Charlotte des Essarts (1580–1651), was a French noblewoman. She was the mistress to Henry IV of France in 1607–1609. She had two daughters with the king. She was a lady-in-waiting to the queen, Maria de Medici. She participated in many political plots at court.

==Biography==
She was the daughter of François de Essarts, seigneur de Sautour, an equerry of the king, and his second wife Charlotte de Harlay de Chanvillon.

Before coming to the French court, Charlotte des Essarts had been a member of the household of the French ambassador in London, Christophe de Harlay, Count of Beaumont and his wife Anne Rabot. She was a relation of Beaumont and also his mistress.

She returned to France with the Ambassador in 1607 and was presented at court in March. King Henry quickly made her his mistress.
However, she fell out of favor wit the King, after he learned of her previous affair with the Count of Beaumont. At this time, Charlotte was pregnant with the King's child. The King therefore sent her to Le Tressoir, a country estate near Fontainebleau, to give birth. There she gave birth to her first daughter, Jeanne Baptiste, who was legitimized by the King on 3 March 1608. Henry reconciled with his mistress, and Charlotte gave birth to a second daughter, Marie Henriette, in 1609. After the birth of their second daughter, the King appointed her Countess of Romorantin, but the couple soon quarreled again. Charlotte avoided the inevitable royal disfavor by requesting permission to retire to the Beaumont-lès-Tours Abbey, where she lived until the King's death in May 1610.

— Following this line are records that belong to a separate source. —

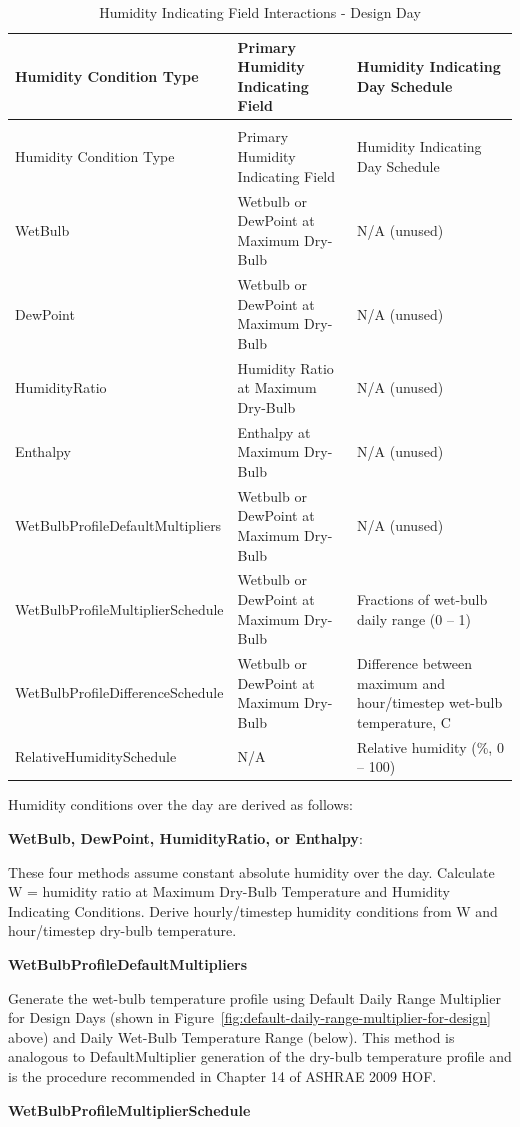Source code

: \begin{longtable}[c]{p{2.25in}p{1.75in}p{2.0in}}
\caption{Humidity Indicating Field Interactions - Design Day \label{table:humidity-indicating-field-interactions-design}} \tabularnewline
\toprule
Humidity Condition Type & Primary Humidity Indicating Field & Humidity Indicating Day Schedule \tabularnewline
\midrule
\endfirsthead

\caption[]{Humidity Indicating Field Interactions - Design Day} \tabularnewline
\toprule
Humidity Condition Type & Primary Humidity Indicating Field & Humidity Indicating Day Schedule \tabularnewline
\midrule
\endhead

WetBulb & Wetbulb or DewPoint at Maximum Dry-Bulb & N/A (unused) \tabularnewline
DewPoint & Wetbulb or DewPoint at Maximum Dry-Bulb & N/A (unused) \tabularnewline
HumidityRatio & Humidity Ratio at Maximum Dry-Bulb & N/A (unused) \tabularnewline
Enthalpy & Enthalpy at Maximum Dry-Bulb & N/A (unused) \tabularnewline
WetBulbProfile\-DefaultMultipliers & Wetbulb or DewPoint at Maximum Dry-Bulb & N/A (unused) \tabularnewline
WetBulbProfile\-MultiplierSchedule & Wetbulb or DewPoint at Maximum Dry-Bulb & Fractions of wet-bulb daily range (0 – 1) \tabularnewline
WetBulbProfile\-DifferenceSchedule & Wetbulb or DewPoint at Maximum Dry-Bulb & Difference between maximum and hour/timestep wet-bulb temperature, C \tabularnewline
RelativeHumidity\-Schedule & N/A & Relative humidity (\%, 0 – 100) \tabularnewline
\bottomrule
\end{longtable}

Humidity conditions over the day are derived as follows:

\textbf{WetBulb, DewPoint, HumidityRatio, or Enthalpy}:

These four methods assume constant absolute humidity over the day. Calculate W = humidity ratio at Maximum Dry-Bulb Temperature and Humidity Indicating Conditions. Derive hourly/timestep humidity conditions from W and hour/timestep dry-bulb temperature.

\textbf{WetBulbProfileDefaultMultipliers}

Generate the wet-bulb temperature profile using Default Daily Range Multiplier for Design Days (shown in Figure~\ref{fig:default-daily-range-multiplier-for-design} above) and Daily Wet-Bulb Temperature Range (below). This method is analogous to DefaultMultiplier generation of the dry-bulb temperature profile and is the procedure recommended in Chapter 14 of ASHRAE 2009 HOF.

\textbf{WetBulbProfileMultiplierSchedule}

In 1611, she married in secret with Louis III, Cardinal of Guise and had 5 children with him. After the Cardinal's death on 21 June 1621, she lived for three years in a relationship with Dominique de Vic, Archbishop of Auch.

In 1630, aged 50, she married François de L'Hôpital (1583-1660), future Marshal of France and Governor of Paris.

After her marriage, she became politically very active. The ambitious woman, together with Charles IV, Duke of Lorraine, participated in an unsuccessful intrigue against Cardinal Richelieu in 1633 and was therefore banished to her husband's estate. She died there on 8 July 1651.